En 1968, après avoir passé une dizaine d’années en Touraine, Max Ernst quitte sa maison d’Huismes pour le sud de la France pour des questions de santé. La propriété sera rachetée en 1972 par un couple de Parisiens. Des artistes ? Absolument pas. Des retraités qui avaient deviné que le charmant village du Chinonais leur réserverait des jours paisibles. Les nouveaux occupants ont transformé les lieux à leurs goûts, et selon leurs besoins.

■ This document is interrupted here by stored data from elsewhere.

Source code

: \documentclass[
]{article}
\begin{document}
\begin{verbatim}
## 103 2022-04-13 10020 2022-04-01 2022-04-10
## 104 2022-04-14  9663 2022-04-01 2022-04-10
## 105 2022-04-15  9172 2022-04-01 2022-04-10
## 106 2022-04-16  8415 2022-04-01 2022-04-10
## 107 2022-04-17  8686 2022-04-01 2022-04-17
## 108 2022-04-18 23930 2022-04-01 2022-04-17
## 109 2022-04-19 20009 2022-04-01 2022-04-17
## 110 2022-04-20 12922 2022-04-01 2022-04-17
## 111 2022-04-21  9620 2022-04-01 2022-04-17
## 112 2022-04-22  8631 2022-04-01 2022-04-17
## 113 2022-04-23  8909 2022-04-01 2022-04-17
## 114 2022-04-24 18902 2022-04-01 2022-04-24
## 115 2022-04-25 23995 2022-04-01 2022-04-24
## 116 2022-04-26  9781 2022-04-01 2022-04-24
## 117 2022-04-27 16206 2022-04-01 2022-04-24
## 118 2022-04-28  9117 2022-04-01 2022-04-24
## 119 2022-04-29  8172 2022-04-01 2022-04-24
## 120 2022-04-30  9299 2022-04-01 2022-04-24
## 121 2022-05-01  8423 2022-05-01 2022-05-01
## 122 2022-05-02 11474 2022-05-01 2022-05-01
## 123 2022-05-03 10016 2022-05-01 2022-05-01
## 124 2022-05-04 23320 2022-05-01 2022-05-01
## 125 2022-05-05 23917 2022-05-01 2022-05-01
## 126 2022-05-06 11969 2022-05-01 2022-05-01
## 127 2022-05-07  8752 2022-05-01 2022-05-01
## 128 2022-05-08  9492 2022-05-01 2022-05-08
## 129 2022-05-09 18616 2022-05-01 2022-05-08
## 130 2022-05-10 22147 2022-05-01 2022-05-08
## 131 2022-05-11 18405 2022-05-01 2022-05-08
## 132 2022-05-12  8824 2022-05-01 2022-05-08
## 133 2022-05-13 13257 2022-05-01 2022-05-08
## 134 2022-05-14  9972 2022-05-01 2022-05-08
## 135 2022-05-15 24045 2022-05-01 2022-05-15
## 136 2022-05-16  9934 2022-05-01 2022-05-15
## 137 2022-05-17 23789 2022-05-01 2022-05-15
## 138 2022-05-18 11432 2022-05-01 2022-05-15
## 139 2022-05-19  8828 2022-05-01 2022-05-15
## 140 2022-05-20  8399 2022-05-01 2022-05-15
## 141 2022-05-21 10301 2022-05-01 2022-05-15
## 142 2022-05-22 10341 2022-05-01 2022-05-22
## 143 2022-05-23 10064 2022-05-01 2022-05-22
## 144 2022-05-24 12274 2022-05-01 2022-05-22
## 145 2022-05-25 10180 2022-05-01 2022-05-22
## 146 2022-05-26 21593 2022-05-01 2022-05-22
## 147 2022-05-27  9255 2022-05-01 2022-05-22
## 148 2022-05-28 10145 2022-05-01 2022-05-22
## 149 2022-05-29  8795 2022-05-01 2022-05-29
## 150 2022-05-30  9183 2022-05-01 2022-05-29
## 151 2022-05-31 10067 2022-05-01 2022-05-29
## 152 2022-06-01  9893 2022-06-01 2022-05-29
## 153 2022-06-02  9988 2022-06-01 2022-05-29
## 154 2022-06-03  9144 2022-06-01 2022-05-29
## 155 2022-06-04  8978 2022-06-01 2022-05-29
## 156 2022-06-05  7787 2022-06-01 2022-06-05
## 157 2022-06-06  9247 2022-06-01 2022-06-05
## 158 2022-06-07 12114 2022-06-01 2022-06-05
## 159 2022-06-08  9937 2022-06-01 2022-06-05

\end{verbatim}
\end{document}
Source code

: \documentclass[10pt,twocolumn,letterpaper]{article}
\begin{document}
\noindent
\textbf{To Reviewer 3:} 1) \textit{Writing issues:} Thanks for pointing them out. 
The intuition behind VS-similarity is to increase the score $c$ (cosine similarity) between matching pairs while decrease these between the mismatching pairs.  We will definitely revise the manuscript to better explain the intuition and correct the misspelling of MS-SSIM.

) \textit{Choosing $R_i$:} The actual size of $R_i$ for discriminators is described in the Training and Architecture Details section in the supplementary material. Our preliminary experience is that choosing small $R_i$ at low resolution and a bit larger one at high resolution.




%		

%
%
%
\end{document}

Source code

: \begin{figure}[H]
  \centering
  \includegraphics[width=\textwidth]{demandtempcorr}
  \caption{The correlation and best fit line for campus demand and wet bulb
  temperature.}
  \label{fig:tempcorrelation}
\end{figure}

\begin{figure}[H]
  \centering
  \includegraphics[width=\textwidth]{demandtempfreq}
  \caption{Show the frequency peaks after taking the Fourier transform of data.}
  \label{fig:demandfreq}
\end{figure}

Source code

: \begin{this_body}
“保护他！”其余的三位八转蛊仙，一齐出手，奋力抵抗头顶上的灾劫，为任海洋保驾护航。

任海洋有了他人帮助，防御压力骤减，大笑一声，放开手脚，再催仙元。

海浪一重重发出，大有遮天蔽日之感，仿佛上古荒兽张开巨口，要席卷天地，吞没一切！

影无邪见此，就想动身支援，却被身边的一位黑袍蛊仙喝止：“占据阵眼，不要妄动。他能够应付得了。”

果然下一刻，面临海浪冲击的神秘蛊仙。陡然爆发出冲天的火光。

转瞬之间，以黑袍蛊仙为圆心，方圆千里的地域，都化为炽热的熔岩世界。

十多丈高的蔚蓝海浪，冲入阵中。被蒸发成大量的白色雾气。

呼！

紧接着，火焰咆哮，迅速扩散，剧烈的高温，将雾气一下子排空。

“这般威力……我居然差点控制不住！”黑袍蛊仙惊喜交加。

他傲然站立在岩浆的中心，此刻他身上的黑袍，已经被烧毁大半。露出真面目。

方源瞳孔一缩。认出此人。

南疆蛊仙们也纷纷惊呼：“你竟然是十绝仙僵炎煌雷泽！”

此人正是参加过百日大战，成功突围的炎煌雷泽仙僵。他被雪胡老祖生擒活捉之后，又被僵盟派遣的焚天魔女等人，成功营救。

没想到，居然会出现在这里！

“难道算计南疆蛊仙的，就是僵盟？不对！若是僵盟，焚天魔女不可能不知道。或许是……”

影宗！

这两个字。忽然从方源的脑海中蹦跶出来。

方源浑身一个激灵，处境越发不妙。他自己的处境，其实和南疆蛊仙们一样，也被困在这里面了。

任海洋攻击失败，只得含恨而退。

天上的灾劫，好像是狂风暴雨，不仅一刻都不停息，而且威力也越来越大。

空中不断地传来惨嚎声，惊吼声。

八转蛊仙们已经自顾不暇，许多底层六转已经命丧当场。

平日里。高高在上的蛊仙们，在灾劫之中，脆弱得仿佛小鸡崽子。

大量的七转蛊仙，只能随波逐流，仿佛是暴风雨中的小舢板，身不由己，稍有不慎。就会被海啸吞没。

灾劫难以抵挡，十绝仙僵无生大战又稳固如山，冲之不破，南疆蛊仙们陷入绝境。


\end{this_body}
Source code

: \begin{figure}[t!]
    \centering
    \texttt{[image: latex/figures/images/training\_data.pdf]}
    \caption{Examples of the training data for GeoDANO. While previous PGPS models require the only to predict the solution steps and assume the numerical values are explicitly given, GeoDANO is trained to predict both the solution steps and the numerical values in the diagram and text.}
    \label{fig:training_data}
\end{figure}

Au premier étage de l’atelier où Max Ernst réalisait ses dessins, des chambres et une salle de jeu ont été aménagés pour accueillir les petits-enfants du couple.

« L’esprit de l’Europe culturelle »

Petit à petit, l’esprit de l’artiste à la triple nationalité – Allemande, Américaine et Française – s’efface. Il faudra attendre l’arrivée de Dominique Marchès, près de trente ans plus tard, pour réintroduire l’âme de Max Ernst dans l’ancienne ferme baptisée Le Pin Perdu par le peintre et sa femme Dorothea Tanning. « Une connaissance, qui travaillait dans l’immobilier à Tours, m’a appelé pour me dire qu’une maison était à vendre à Huismes, la maison où avait vécu Max Ernst », se remémore ce commissaire d’exposition, originaire du Chinonais….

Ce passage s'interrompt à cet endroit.